### [THE TASK]
Look through the material beneath and copy each line with the word "platform".

+++ MATERIAL FOR THIS TASK +++

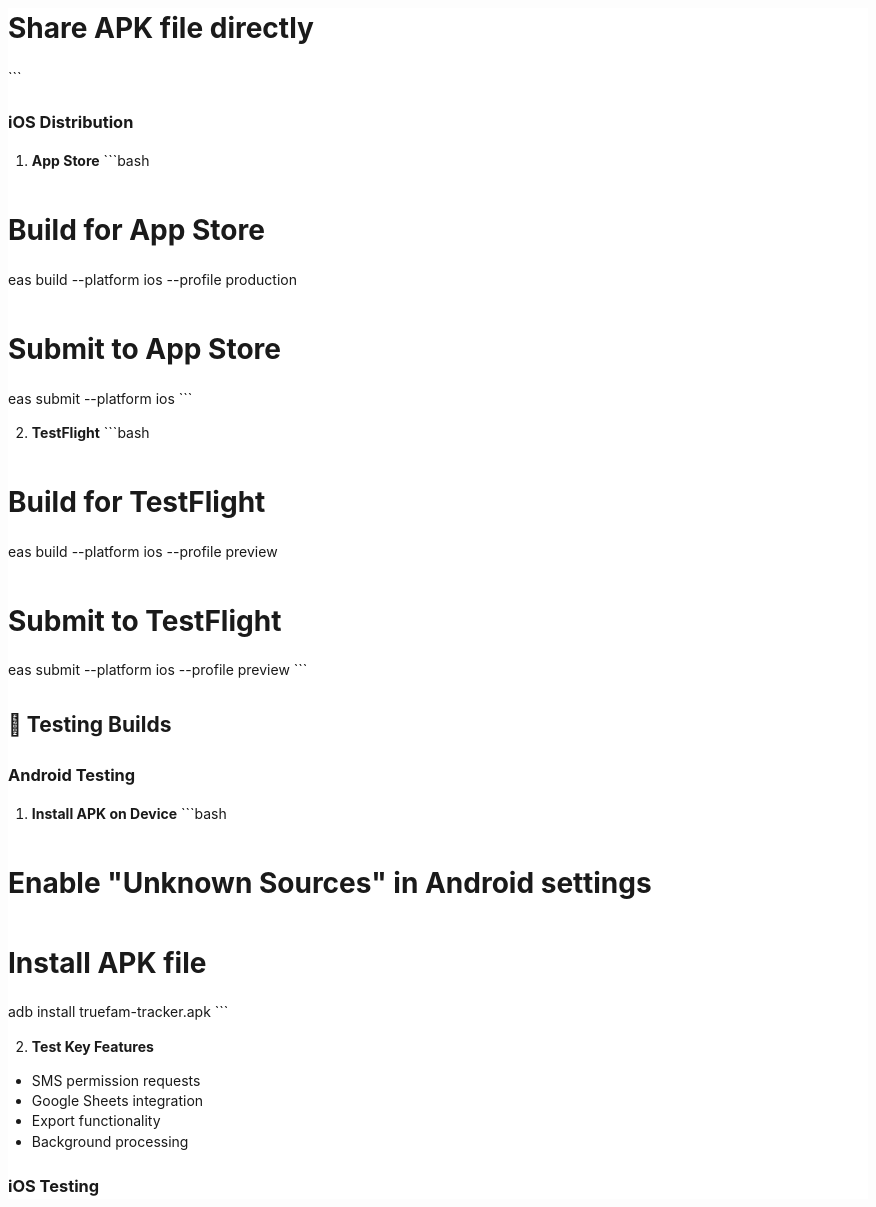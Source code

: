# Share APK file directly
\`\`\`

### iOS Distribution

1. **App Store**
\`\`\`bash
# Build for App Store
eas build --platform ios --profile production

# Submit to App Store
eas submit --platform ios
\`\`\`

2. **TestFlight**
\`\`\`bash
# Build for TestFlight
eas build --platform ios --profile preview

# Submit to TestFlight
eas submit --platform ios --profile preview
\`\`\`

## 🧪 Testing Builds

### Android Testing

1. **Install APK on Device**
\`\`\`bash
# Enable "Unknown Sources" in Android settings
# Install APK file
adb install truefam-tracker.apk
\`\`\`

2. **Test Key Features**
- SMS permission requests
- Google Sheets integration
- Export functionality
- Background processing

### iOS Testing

+++
+++ MATERIAL FOR THIS TASK +++

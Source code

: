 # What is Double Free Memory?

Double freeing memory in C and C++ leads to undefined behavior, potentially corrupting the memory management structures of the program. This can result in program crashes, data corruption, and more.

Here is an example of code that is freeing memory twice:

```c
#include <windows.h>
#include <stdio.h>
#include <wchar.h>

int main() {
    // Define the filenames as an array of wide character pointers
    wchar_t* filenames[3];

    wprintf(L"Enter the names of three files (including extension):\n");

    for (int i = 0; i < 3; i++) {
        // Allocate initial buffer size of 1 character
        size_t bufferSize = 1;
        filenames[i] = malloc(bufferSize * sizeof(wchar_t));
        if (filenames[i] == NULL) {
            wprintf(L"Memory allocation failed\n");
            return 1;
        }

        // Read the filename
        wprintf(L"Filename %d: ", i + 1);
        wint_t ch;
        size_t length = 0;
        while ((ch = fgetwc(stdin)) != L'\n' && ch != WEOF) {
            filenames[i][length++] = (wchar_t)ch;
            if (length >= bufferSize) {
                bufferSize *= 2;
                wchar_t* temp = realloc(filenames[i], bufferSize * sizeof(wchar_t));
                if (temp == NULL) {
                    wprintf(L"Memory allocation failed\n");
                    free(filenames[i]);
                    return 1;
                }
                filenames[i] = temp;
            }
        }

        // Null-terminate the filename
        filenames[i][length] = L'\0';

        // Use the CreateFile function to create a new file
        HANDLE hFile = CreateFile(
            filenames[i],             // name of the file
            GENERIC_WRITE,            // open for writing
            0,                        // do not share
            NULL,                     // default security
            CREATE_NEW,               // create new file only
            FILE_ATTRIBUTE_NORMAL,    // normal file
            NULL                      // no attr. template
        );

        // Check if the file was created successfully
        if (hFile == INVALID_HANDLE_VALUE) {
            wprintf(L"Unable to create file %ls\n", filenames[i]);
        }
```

+++

### [THE ANSWER]
eas build --platform ios --profile production
eas submit --platform ios
eas build --platform ios --profile preview
eas submit --platform ios --profile preview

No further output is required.